IDeAL Team comprises over 200 persons including postdoctoral fellows, students, interns, mentors, supervisors, and the secretariat.

For more details on the schemes supported under IDeAL, visit the Programmes Page.

IDeAL builds on previous capacity strengthening activities at the KEMRI – Wellcome Trust Research Programme. As illustrated in figure below capacity building at the Programme has gone through different phases. During the earliest phase, 1989-2008, the emphasis was on building core structures to support research and training including high quality laboratory, clinical, field and ICT infrastructure.

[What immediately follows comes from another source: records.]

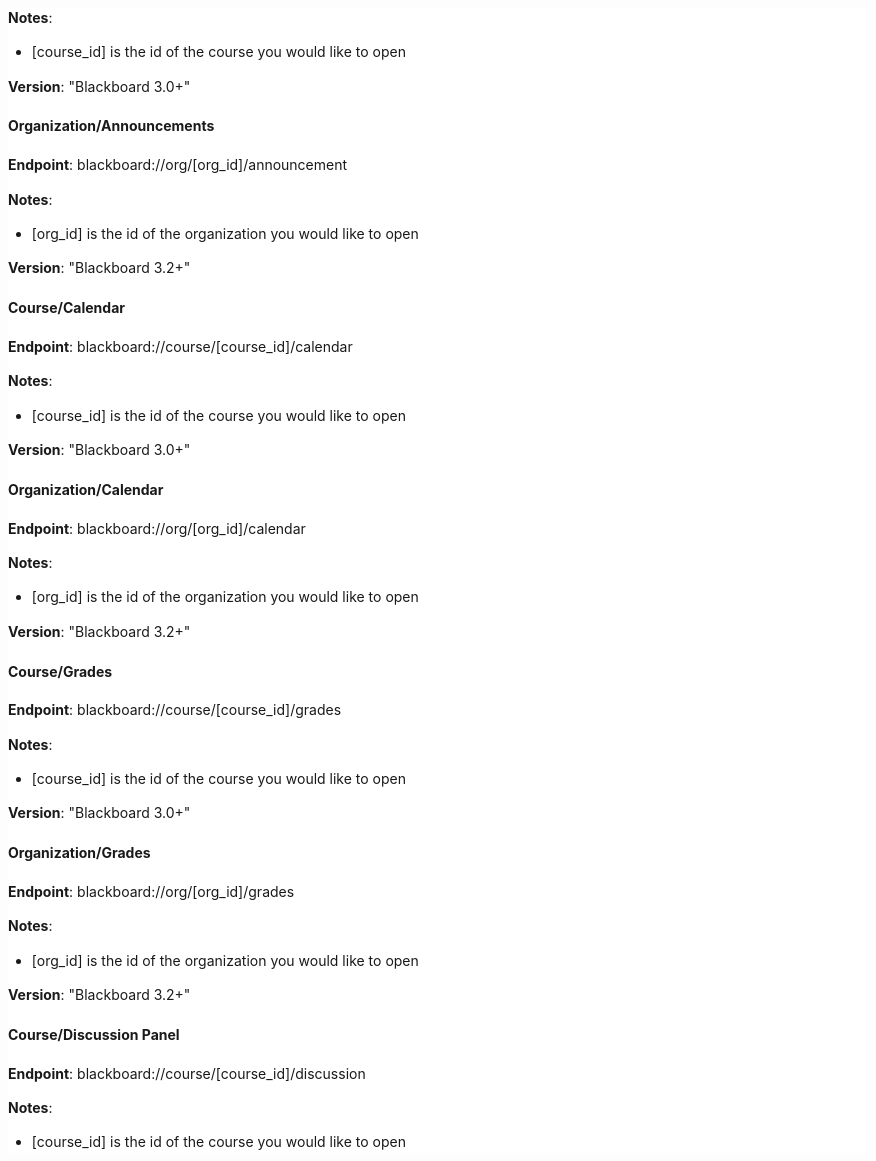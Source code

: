 **Notes**:

- [course_id] is the id of the course you would like to open

**Version**: "Blackboard 3.0+"

#### Organization/Announcements

**Endpoint**: blackboard://org/[org_id]/announcement

**Notes**:

- [org_id] is the id of the organization you would like to open

**Version**: "Blackboard 3.2+"

#### Course/Calendar

**Endpoint**: blackboard://course/[course_id]/calendar

**Notes**:

- [course_id] is the id of the course you would like to open

**Version**: "Blackboard 3.0+"

#### Organization/Calendar

**Endpoint**: blackboard://org/[org_id]/calendar

**Notes**:

- [org_id] is the id of the organization you would like to open

**Version**: "Blackboard 3.2+"

#### Course/Grades

**Endpoint**: blackboard://course/[course_id]/grades

**Notes**:

- [course_id] is the id of the course you would like to open

**Version**: "Blackboard 3.0+"

#### Organization/Grades

**Endpoint**: blackboard://org/[org_id]/grades

**Notes**:

- [org_id] is the id of the organization you would like to open

**Version**: "Blackboard 3.2+"

#### Course/Discussion Panel

**Endpoint**: blackboard://course/[course_id]/discussion

**Notes**:

- [course_id] is the id of the course you would like to open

As these core structures expanded there was a gradual increase in the number of local researchers training at Masters and PhD levels, albeit on an ad hoc basis.  It eventually became clear that there was need to develop a coherent framework to manage and scale up research training activities at the Programme. This was achieved through the awarding of a Strategic Award amounting to 12 Million Pounds by the Wellcome Trust. The award supported research training activities from 2008 to 2015.

As a result of the Award capacity building activities in the Programme  expanded markedly. In addition, the award facilitated the centralisation and harmonization of capacity building management by providing a secure financial base that enabled long term planning of career paths.

In brief, between 2008 and 2015, 52 students were support to undertake PhDs and also received a further one year Postdoctoral support. 32 of these are Postdoctoral Reseachers at KWTRP and elsewhere while 8 are lecturers in local Universities. 5 have already received Wellcome Trust Training Fellowships.  88 people were supported for Masters training either directly or through support leading to the successful application for external Masters Fellowships (e.g. the Wellcome Trust Masters Fellowship). We have provided internships to  172 recent Kenyan graduates. Over 30 of who have now progressed through the research training to Postdoctoral level. Majority of the rest are either research assistants or Masters students elsewhere.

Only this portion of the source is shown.